• **DATA SECTION**:
-=-=-

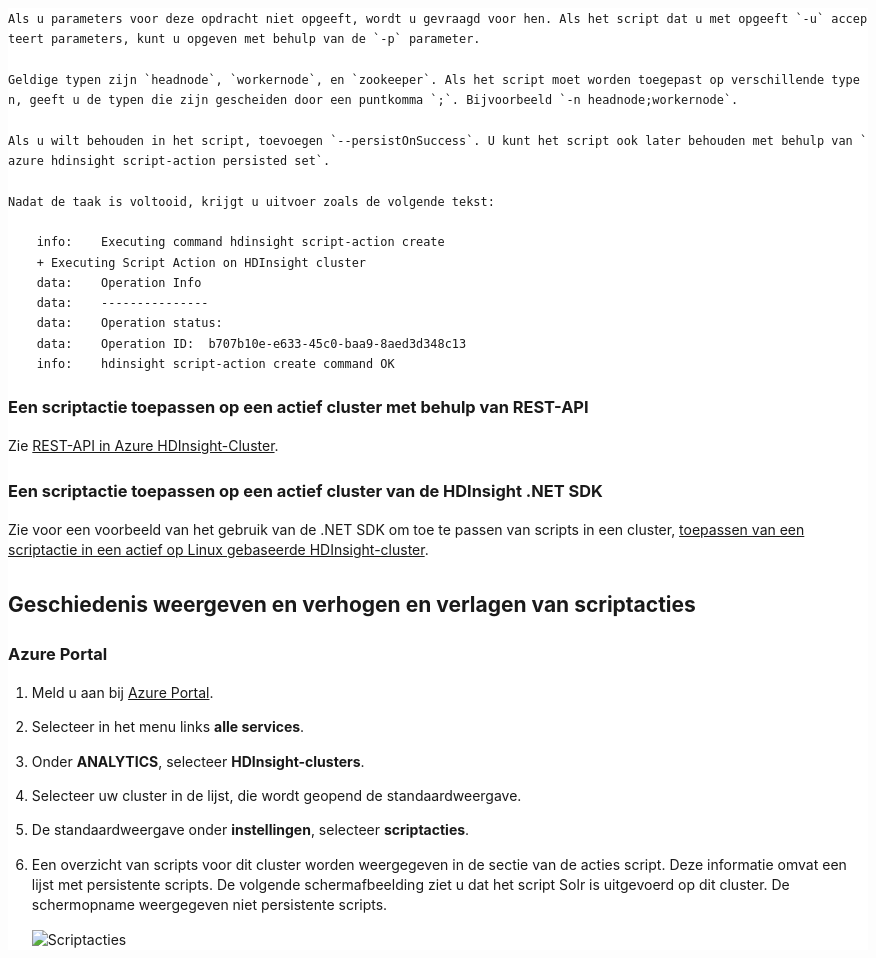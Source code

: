     Als u parameters voor deze opdracht niet opgeeft, wordt u gevraagd voor hen. Als het script dat u met opgeeft `-u` accepteert parameters, kunt u opgeven met behulp van de `-p` parameter.

    Geldige typen zijn `headnode`, `workernode`, en `zookeeper`. Als het script moet worden toegepast op verschillende typen, geeft u de typen die zijn gescheiden door een puntkomma `;`. Bijvoorbeeld `-n headnode;workernode`.

    Als u wilt behouden in het script, toevoegen `--persistOnSuccess`. U kunt het script ook later behouden met behulp van `azure hdinsight script-action persisted set`.

    Nadat de taak is voltooid, krijgt u uitvoer zoals de volgende tekst:

        info:    Executing command hdinsight script-action create
        + Executing Script Action on HDInsight cluster
        data:    Operation Info
        data:    ---------------
        data:    Operation status:
        data:    Operation ID:  b707b10e-e633-45c0-baa9-8aed3d348c13
        info:    hdinsight script-action create command OK

### <a name="apply-a-script-action-to-a-running-cluster-by-using-rest-api"></a>Een scriptactie toepassen op een actief cluster met behulp van REST-API

Zie [REST-API in Azure HDInsight-Cluster](https://msdn.microsoft.com/library/azure/mt668441.aspx).

### <a name="apply-a-script-action-to-a-running-cluster-from-the-hdinsight-net-sdk"></a>Een scriptactie toepassen op een actief cluster van de HDInsight .NET SDK

Zie voor een voorbeeld van het gebruik van de .NET SDK om toe te passen van scripts in een cluster, [toepassen van een scriptactie in een actief op Linux gebaseerde HDInsight-cluster](https://github.com/Azure-Samples/hdinsight-dotnet-script-action).

## <a name="view-history-and-promote-and-demote-script-actions"></a>Geschiedenis weergeven en verhogen en verlagen van scriptacties

### <a name="the-azure-portal"></a>Azure Portal

1. Meld u aan bij [Azure Portal](https://portal.azure.com).

1. Selecteer in het menu links **alle services**.

1. Onder **ANALYTICS**, selecteer **HDInsight-clusters**.

1. Selecteer uw cluster in de lijst, die wordt geopend de standaardweergave.

1. De standaardweergave onder **instellingen**, selecteer **scriptacties**.

4. Een overzicht van scripts voor dit cluster worden weergegeven in de sectie van de acties script. Deze informatie omvat een lijst met persistente scripts. De volgende schermafbeelding ziet u dat het script Solr is uitgevoerd op dit cluster. De schermopname weergegeven niet persistente scripts.

    ![Scriptacties](./media/hdinsight-hadoop-customize-cluster-linux/script-action-history.png)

-=-=-

• **WHAT IS NEEDED**:
Of all the entries above, output exactly the lines between the one holding "verlagen van scriptacties" and the one holding "1. Selecteer in", inclusive.

• **EXERCISE RESULT**:
## <a name="view-history-and-promote-and-demote-script-actions"></a>Geschiedenis weergeven en verhogen en verlagen van scriptacties

### <a name="the-azure-portal"></a>Azure Portal

1. Meld u aan bij [Azure Portal](https://portal.azure.com).

1. Selecteer in het menu links **alle services**.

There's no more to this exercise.